Automotives

Tips For Buying Your Next Vehicle

So, you’re in the market for a new (or at least new to you) car – getting a good deal can be hard to come by if you don’t know what you’re doing. In this guide, we’ll show you some tips for buying your next vehicle and saving money; even if you have bad credit.

Setting a budget

You need to set a budget and you need to have a good idea of what kind of car you’ll need for the job – or one that you want. Make a list of priorities such as fuel economy, safety features, towing capacity, storage space, etc. Now you can shortlist your cars – and get an idea of how much you’ll need to borrow. Here are some cheaper cars you can consider.

To get a handle on how much a car loan will cost, use a car loan calculator. You need to know the interest rate, loan term, and amount you intend to borrow. Remember to factor in rego, fuel, and services, too.

If you have bad credit

Whenever you are applying for any kind of loan as a business or a consumer, your lender will surely be checking your credit score to see if you are eligible for approval and/or what rate you qualify for. Here is how to get a car loan with bad credit and improve your chances of getting a more competitive interest rate. The first is to have a deposit – that reduces the risk on the part of the lender. You should also demonstrate good financial standing with profit and loss statements or tax returns. 

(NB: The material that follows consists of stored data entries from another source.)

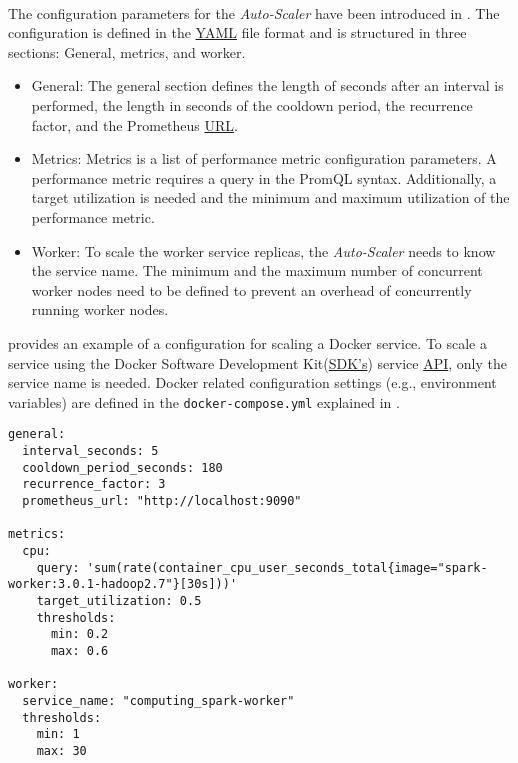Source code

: \paragraph{}
The configuration parameters for the \textit{Auto-Scaler} have been introduced in .
The configuration is defined in the \hyperlink{abbr:yaml}{YAML} file format and is structured in three sections: General, metrics, and worker.
\begin{itemize}
\item General:
The general section defines the length of seconds after an interval is performed, the length in seconds of the cooldown period, the recurrence factor, and the Prometheus \hyperlink{abbr:url}{URL}.

\item Metrics:
Metrics is a list of performance metric configuration parameters. A performance metric requires a query in the PromQL syntax. Additionally, a target utilization is needed and the minimum and maximum utilization of the performance metric.

\item Worker:
To scale the worker service replicas, the \textit{Auto-Scaler} needs to know the service name. The minimum and the maximum number of concurrent worker nodes need to be defined to prevent an overhead of concurrently running worker nodes.
\end{itemize}
 provides an example of a configuration for scaling a Docker service.
%
To scale a service using the Docker Software Development Kit(\hyperlink{abbr:sdk}{SDK's}) service \hyperlink{abbr:api}{API}, only the service name is needed.
%
Docker related configuration settings (e.g., environment variables) are defined in the \texttt{docker-compose.yml} explained in .
\begin{lstlisting}[label=lst:06_auto-scaler_config_service_example, caption=\textit{Auto-Scaler} configuration for scaling Docker Services]
general:
  interval_seconds: 5
  cooldown_period_seconds: 180
  recurrence_factor: 3
  prometheus_url: "http://localhost:9090"
 
metrics:
  cpu:
    query: 'sum(rate(container_cpu_user_seconds_total{image="spark-worker:3.0.1-hadoop2.7"}[30s]))'
    target_utilization: 0.5
    thresholds:
      min: 0.2
      max: 0.6
 
worker:
  service_name: "computing_spark-worker"
  thresholds:
    min: 1
    max: 30
\end{lstlisting}


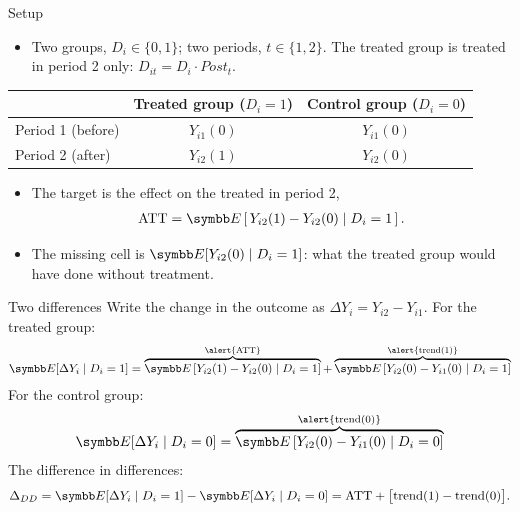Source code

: \documentclass[aspectratio=169,11pt]{beamer}
\begin{document}
\begin{frame}{Setup}
\begin{itemize}
	\item Two groups, $D_i \in \{0, 1\}$; two periods, $t \in \{1, 2\}$. The treated group is treated in period 2 only:
	$D_{it} = D_i \cdot Post_t$.
\end{itemize}
\begin{center}
\begin{tabular}{lcc}
\toprule
 & Treated group ($D_i = 1$) & Control group ($D_i = 0$) \\
\midrule
Period 1 (before) & $Y_{i1}(0)$ & $Y_{i1}(0)$ \\
Period 2 (after) & $Y_{i2}(1)$ & $Y_{i2}(0)$ \\
\bottomrule
\end{tabular}
\end{center}
\begin{itemize}
	\item The target is the effect on the treated in period 2,
	\begin{align*}
		\text{ATT} = \E\left[\,Y_{i2}(1) - Y_{i2}(0) \mid D_i = 1\,\right].
	\end{align*}
	\item The missing cell is $\E[Y_{i2}(0) \mid D_i = 1]$: what the treated group would have done
	without treatment.
\end{itemize}
\end{frame}


\begin{frame}{Two differences}
\small
Write the change in the outcome as $\Delta Y_i = Y_{i2} - Y_{i1}$. For the treated group:
\begin{align*}
	\E[\Delta Y_i \mid D_i=1] = \overbrace{\E\left[Y_{i2}(1) - Y_{i2}(0) \mid D_i=1 \right]}^{\alert{\text{ATT}}}
	+ \overbrace{\E\left[Y_{i2}(0) - Y_{i1}(0) \mid D_i=1 \right]}^{\alert{\text{trend}(1)}}
\end{align*}
For the control group:
\begin{align*}
	\E[\Delta Y_i \mid D_i=0] = \overbrace{\E\left[Y_{i2}(0) - Y_{i1}(0) \mid D_i=0 \right]}^{\alert{\text{trend}(0)}}
\end{align*}
The difference in differences:
\begin{align*}
	\Delta_{DD} = \E[\Delta Y_i \mid D_i=1] - \E[\Delta Y_i \mid D_i=0]
	= \text{ATT} + \big[\text{trend}(1) - \text{trend}(0)\big].
\end{align*}
\end{frame}
\end{document}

Don’t accept dealer finance either – “zero” or “1%” loans usually are too good to be true.

Time your purchase

The Federal Chamber of Automotive Industries says that most cars are sold in June and December. That’s because dealers are clearing the way for new models. Cars on the showroom floor are costing them money. If you can negotiate to take it off their hands, you can get a good deal. If you can’t wait that long, try approaching dealers at the end of the month, as salespeople need to make quotas. You could get a bargain if you haggle well.

Get pre-approval

Car loan pre-approval is an “in principle” approval from a lender, which means you have 30-60 days to find a vehicle to purchase. Once you do purchase, the loan is activated to the pre-approval limit. This means you have a cap on what you can spend – and dealers will have to lower their prices to meet your cap. Dealers have to sell – so you can use that to your advantage! It also shows private sellers you’re in the market and not just “tire kicking.”

Going private – doing your checks

If you are buying second-hand, you can get a bargain sometimes; but it does mean doing a bit of homework. Ideally, you need to physically inspect the car – and perhaps request a test drive if it’s safe to do so – before considering buying. Sellers should provide a VIN and logbook you can check with authorities to ensure everything is on the up and up. If you can’t see the car or inspect the logbook or VIN – walk away. You are likely being scammed.

Originally posted 2022-07-25 17:17:38.